A Pittsburg State history teacher and PSU students from several departments have helped bring a forgotten museum back from the brink of being closed forever.

The Crawford County Historical Museum had for several years struggled financially, drew few visitors, and had just one staff member who was not paid, with no volunteers and no board. That staff member turned the keys and the contents over to the Crawford County Commission in May 2015.

A few months later, with the endorsement of the commission, Amanda Minton, an adjunct history teacher in PSU’s Department of History, Philosophy, and Social Sciences, stepped forward to lead the effort to revitalize and reopen it. Minton earned her bachelor’s degree in 2003 and master’s in 2011, and had done an internship at the museum as a student.

“I felt strongly that it be saved,” she said.

Joining her was Mason Lovelace, who holds a master’s degree in history from PSU and now serves as vice president of the board. He had read about the museum’s plight and it tugged at his heartstrings.

They joined others in leveraging community resources and grants to make repairs and carve out new and interesting spaces. They developed a new logo and a new online presence.

And they engaged groups of PSU students. Senior Savannah Mitchell, Louisburg, and her fellow ROTC cadets helped move heavy collections, reconstructed exhibit walls, and controlled traffic and parking at large events.

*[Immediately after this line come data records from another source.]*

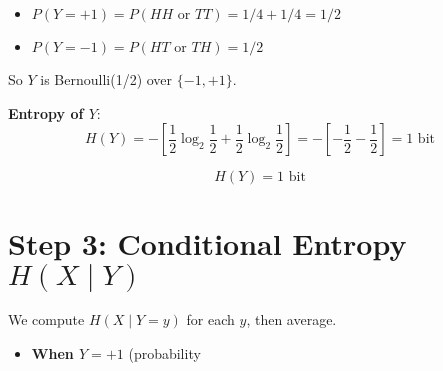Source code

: \documentclass{article}
\begin{document}
\begin{itemize}
\item \(P(Y = +1) = P(HH \text{ or } TT) = 1/4 + 1/4 = 1/2\)
    \item \(P(Y = -1) = P(HT \text{ or } TH) = 1/2\)
\end{itemize}

So \(Y\) is Bernoulli(1/2) over \(\{-1, +1\}\).

\textbf{Entropy of \(Y\)}:
\[
H(Y) = -\left[ \frac{1}{2} \log_2 \frac{1}{2} + \frac{1}{2} \log_2 \frac{1}{2} \right] = -\left[ -\frac{1}{2} - \frac{1}{2} \right] = 1 \text{ bit}
\]

\[
\boxed{H(Y) = 1 \text{ bit}}
\]

\section*{Step 3: Conditional Entropy \(H(X \mid Y)\)}

We compute \(H(X \mid Y = y)\) for each \(y\), then average.

\begin{itemize}
    \item \textbf{When \(Y = +1\)} (probability
\end{itemize}
\end{document}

At a recent World War II re-enactment, they engaged with visitors by providing an up-close look at military vehicles.

“History is and always will be an important part of our future career as Army Officers, and we are lucky to be a part of a town that finds preserving history important,” she said.

PSU Freshman Lauren Hurt, from Pittsburg, remembers as an elementary school student going to the museum on field trips — particularly the historic general store located on the museum grounds.

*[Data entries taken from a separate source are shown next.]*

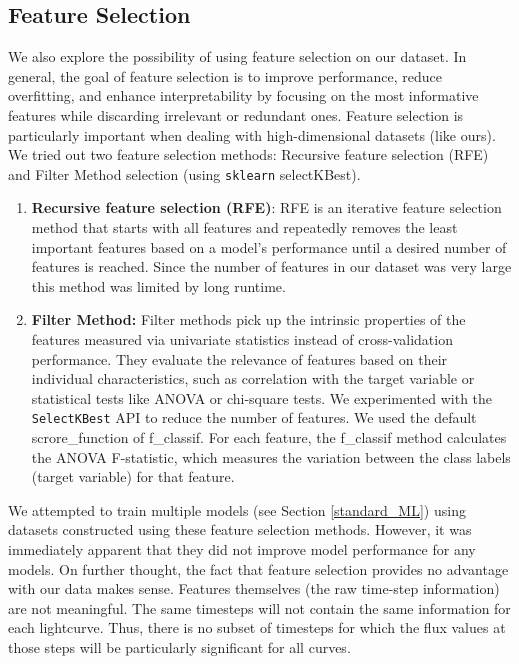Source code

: \documentclass{article}
\begin{document}
\subsection{Feature Selection}
We also explore the possibility of using feature selection on our dataset. In general, the goal of feature selection is to improve performance, reduce overfitting, and enhance interpretability by focusing on the most informative features while discarding irrelevant or redundant ones. Feature selection is particularly important when dealing with high-dimensional datasets (like ours). We tried out two feature selection methods: Recursive feature selection (RFE) and Filter Method selection (using \texttt{sklearn} selectKBest).

\begin{enumerate}
    \item \textbf{Recursive feature selection (RFE)}: RFE is an iterative feature selection method that starts with all features and repeatedly removes the least important features based on a model's performance until a desired number of features is reached. Since the number of features in our dataset was very large this method was limited by long runtime. 
    \item \textbf{Filter Method:} Filter methods pick up the intrinsic properties of the features measured via univariate statistics instead of cross-validation performance. They evaluate the relevance of features based on their individual characteristics, such as correlation with the target variable or statistical tests like ANOVA or chi-square tests. We experimented with the \texttt{SelectKBest} API to reduce the number of features. We used the default scrore\_function of f\_classif. For each feature, the f\_classif method calculates the ANOVA F-statistic, which measures the variation between the class labels (target variable) for that feature. 
\end{enumerate} 

We attempted to train multiple models (see Section \ref{standard_ML}) using datasets constructed using these feature selection methods. However, it was immediately apparent that they did not improve model performance for any models. On further thought, the fact that feature selection provides no advantage with our data makes sense. Features themselves (the raw time-step information) are not meaningful. The same timesteps will not contain the same information for each lightcurve. Thus, there is no subset of timesteps for which the flux values at those steps will be particularly significant for all curves.  
\end{document}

Adjunct history teacher Amanda Minton (BGS ‘03, MA ‘11), and several PSU student organizations and groups have helped re-open the shuttered Crawford County Historical Museum.

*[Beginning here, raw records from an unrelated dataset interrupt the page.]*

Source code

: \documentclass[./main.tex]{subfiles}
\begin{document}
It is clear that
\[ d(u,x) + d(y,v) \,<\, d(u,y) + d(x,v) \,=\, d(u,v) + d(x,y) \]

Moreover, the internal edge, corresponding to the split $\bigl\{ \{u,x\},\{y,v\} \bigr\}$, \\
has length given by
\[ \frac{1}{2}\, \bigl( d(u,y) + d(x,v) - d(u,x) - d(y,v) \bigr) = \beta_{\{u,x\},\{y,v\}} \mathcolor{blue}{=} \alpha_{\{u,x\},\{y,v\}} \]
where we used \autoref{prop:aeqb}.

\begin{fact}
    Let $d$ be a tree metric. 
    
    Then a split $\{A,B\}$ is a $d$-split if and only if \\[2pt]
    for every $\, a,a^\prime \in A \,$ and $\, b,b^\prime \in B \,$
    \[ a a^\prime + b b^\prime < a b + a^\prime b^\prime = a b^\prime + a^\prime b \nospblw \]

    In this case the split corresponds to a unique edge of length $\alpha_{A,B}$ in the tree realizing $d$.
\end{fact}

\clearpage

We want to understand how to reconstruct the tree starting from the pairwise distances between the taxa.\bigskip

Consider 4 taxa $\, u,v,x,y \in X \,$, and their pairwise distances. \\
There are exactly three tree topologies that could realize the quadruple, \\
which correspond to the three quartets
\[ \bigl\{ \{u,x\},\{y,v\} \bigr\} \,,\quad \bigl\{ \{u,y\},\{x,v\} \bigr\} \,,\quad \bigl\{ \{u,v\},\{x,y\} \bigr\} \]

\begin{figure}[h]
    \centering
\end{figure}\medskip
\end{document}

She was happy to be part of breathing new life into it as a member of Circle K, a collegiate service club that Minton advises, which helped at a 1940s Christmas party and with childen’s programs.

Other PSU groups involved in the rehab included the PSU Volleyball team, Interior Design students, and the School of Construction.

“As a PSU alumna, I feel that it is important for the students and faculty to give back to the community that gives so generously to our University,” Minton said. “When we perform community service alongside students, we are teaching the students how to get involved in the community after graduation, and they hopefully will want to donate their time, talent and treasure to their future communities.”